Will we be assaulted with pain through a bloody revolution or will a strong and determined, selfless and practical person, infused with integrity of purpose, pull us out of this suffocating stranglehold? The situation has deteriorated to such a degree that it seems to need a radical overhaul. If the ruler at the helm means business and is committed to a restoration of dignity by intelligent and obvious measures, if the individual in command does not bow to pressure and blackmail as Gandhiji did not, the change, bottom up and top down, could be quite quick and positive. Just as innovative businesses have taken “risks” to change the course of corporate and economic history, the time has come for the leadership in India to cease bickering about archaic ideological differences and petty political gains, and instead just do and deliver, regardless of the possibility of being ousted from power.

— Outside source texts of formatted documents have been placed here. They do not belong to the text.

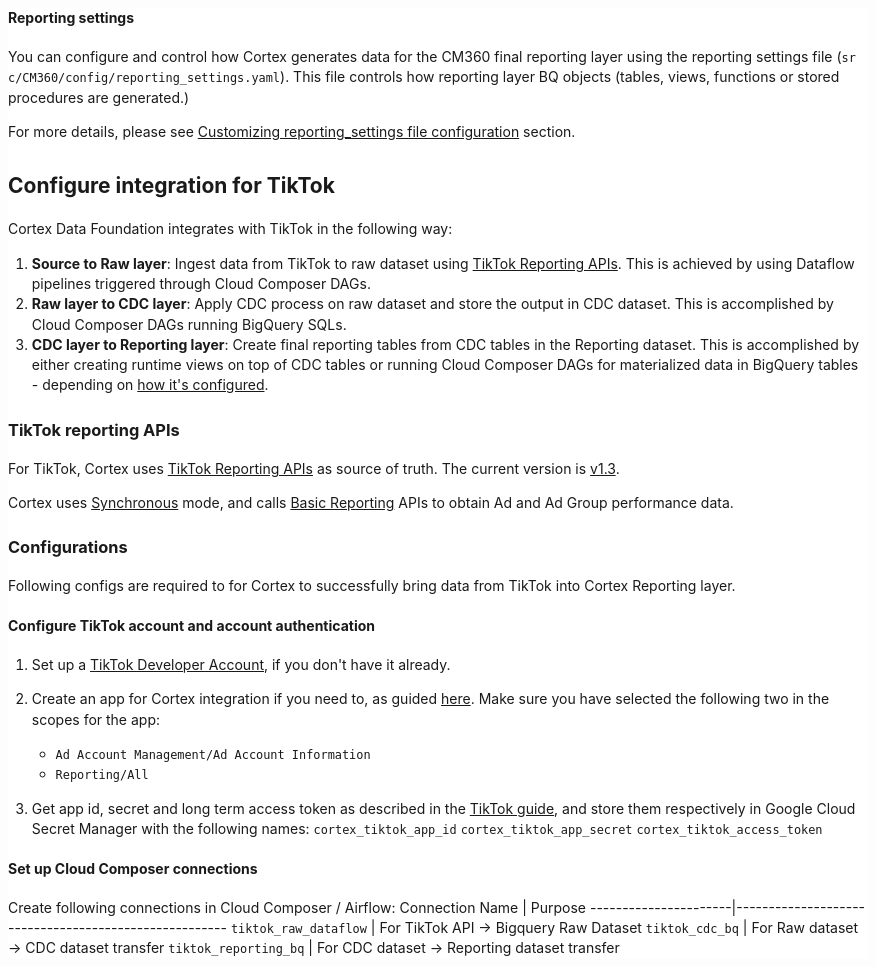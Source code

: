 #### Reporting settings
You can configure and control how Cortex generates data for the CM360 final reporting layer using the reporting settings file (`src/CM360/config/reporting_settings.yaml`). This file controls how reporting layer BQ objects (tables, views, functions or stored procedures are generated.)

For more details, please see [Customizing reporting_settings file configuration](./README.md#customizing-reporting_settings-file-configuration) section.

## Configure integration for TikTok

Cortex Data Foundation integrates with TikTok in the following way:
1. **Source to Raw layer**: Ingest data from TikTok to raw dataset using [TikTok Reporting APIs](https://business-api.tiktok.com/portal/docs?id=1751087777884161). This is achieved by using Dataflow pipelines triggered through Cloud Composer DAGs.
2. **Raw layer to CDC layer**: Apply CDC process on raw dataset and store the output in CDC dataset. This is accomplished by Cloud Composer DAGs running BigQuery SQLs.
3. **CDC layer to Reporting layer**: Create final reporting tables from CDC tables in the Reporting dataset. This is accomplished by either creating runtime views on top of CDC tables or running Cloud Composer DAGs for materialized data in BigQuery tables - depending on [how it's configured](./README.md#customizing-reporting_settings-file-configuration).

### TikTok reporting APIs

For TikTok, Cortex uses [TikTok Reporting APIs](https://business-api.tiktok.com/portal/docs?id=1751087777884161) as source of truth. The current version is [v1.3](https://business-api.tiktok.com/portal/docs?id=1740579480076290).

Cortex uses [Synchronous](https://business-api.tiktok.com/portal/docs?id=1738864778664961) mode, and calls [Basic Reporting](https://business-api.tiktok.com/portal/docs?id=1738864915188737) APIs to obtain Ad and Ad Group performance data.

### Configurations
Following configs are required to for Cortex to successfully bring data from TikTok into Cortex Reporting layer.

#### Configure TikTok account and account authentication
1. Set up a [TikTok Developer Account](https://business-api.tiktok.com/portal/docs?id=1738855176671234), if you don't have it already.
2. Create an app for Cortex integration if you need to, as guided [here](https://business-api.tiktok.com/portal/docs?id=1738855242728450). Make sure you have selected the following two in the scopes for the app:
    * `Ad Account Management/Ad Account Information`
    * `Reporting/All`

3. Get app id, secret and long term access token as described in the [TikTok guide](https://business-api.tiktok.com/portal/docs?id=1738373141733378), and store them respectively in Google Cloud Secret Manager with the following names:
    `cortex_tiktok_app_id`
    `cortex_tiktok_app_secret`
    `cortex_tiktok_access_token`

#### Set up Cloud Composer connections
Create following connections in Cloud Composer / Airflow:
Connection Name       | Purpose
----------------------|------------------------------------------------------
`tiktok_raw_dataflow` | For TikTok API  -> Bigquery Raw Dataset
`tiktok_cdc_bq`       | For Raw dataset -> CDC dataset transfer
`tiktok_reporting_bq` | For CDC dataset -> Reporting dataset transfer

India will stand by such a person. Indians have had enough of status quo politics, of weak and simplistic coalitions that nurture the average and failed. This country is ripe for risk and adventure, wanting to attain a small measure of their dreams by taking on challenges without the rusted and creaky government machinery weighing it down. A messiah could trigger another movement using the sane methodology that got us our momentary independence from colonial rule.

Momentary, because the native coloniser, the politician/administrator of today, instilled with greed, and with a lack of intellectual understanding of the ground reality and clearly unable to unravel the knots that constrict entrepreneurial growth and a movement out of abject poverty, has managed to misuse old and archaic laws to lash out at any person or institution working to bring about change. With the State machinery at their disposal, the laws that should protect citizens are being misused against their better interests.

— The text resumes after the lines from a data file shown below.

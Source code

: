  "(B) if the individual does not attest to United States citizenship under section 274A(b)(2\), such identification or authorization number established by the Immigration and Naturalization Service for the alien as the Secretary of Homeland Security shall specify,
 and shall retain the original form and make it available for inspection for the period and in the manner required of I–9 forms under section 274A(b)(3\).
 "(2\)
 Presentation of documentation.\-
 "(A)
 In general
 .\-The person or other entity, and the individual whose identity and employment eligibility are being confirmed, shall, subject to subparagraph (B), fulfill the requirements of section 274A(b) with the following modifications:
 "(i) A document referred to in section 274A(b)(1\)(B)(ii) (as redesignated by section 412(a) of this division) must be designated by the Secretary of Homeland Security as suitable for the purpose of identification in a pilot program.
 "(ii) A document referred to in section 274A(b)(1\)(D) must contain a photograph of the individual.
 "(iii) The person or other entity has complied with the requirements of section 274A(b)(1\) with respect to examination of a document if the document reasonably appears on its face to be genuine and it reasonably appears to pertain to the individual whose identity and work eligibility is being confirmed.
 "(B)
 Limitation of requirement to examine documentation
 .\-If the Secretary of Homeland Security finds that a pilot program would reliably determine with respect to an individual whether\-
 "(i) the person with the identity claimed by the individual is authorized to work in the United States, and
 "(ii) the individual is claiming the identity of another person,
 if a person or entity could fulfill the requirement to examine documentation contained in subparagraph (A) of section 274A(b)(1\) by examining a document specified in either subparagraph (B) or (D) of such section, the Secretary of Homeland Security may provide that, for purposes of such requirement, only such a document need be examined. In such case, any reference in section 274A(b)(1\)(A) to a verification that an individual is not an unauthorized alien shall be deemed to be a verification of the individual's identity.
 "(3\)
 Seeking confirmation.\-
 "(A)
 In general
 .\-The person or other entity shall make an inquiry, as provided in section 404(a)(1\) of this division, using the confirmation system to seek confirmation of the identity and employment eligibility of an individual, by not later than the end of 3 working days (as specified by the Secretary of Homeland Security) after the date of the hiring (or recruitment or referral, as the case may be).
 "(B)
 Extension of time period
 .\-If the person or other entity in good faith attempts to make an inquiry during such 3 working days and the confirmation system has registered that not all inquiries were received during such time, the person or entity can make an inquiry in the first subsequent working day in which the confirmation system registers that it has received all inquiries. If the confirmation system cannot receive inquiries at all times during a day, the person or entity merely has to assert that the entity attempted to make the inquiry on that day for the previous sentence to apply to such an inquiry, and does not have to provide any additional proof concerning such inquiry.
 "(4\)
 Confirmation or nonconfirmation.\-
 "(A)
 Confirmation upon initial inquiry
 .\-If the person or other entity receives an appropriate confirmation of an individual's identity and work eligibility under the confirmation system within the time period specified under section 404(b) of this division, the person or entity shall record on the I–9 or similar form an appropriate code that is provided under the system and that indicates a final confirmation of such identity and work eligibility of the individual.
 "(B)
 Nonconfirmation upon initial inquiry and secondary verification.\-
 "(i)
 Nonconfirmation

Will the impending election change the narrative of Indian politics and initiate an attitude towards India, the India that is booming and the India that has been neglected, and begin the process of renewal? The real strengths and inherent knowledge base of India lie in the unorganised rural sector, which remains the repository of our skills and traditions, our philosophies and beliefs. It has the resilience to survive the unthinking onslaught of imitative change. Urban India has shown that the entrepreneurial fortitude and stamina of the people can change the economic landscape with ease, but only if the spirit is not bottled up by status-quoists. It must be allowed to triumph because only then will the redundant fall by the wayside.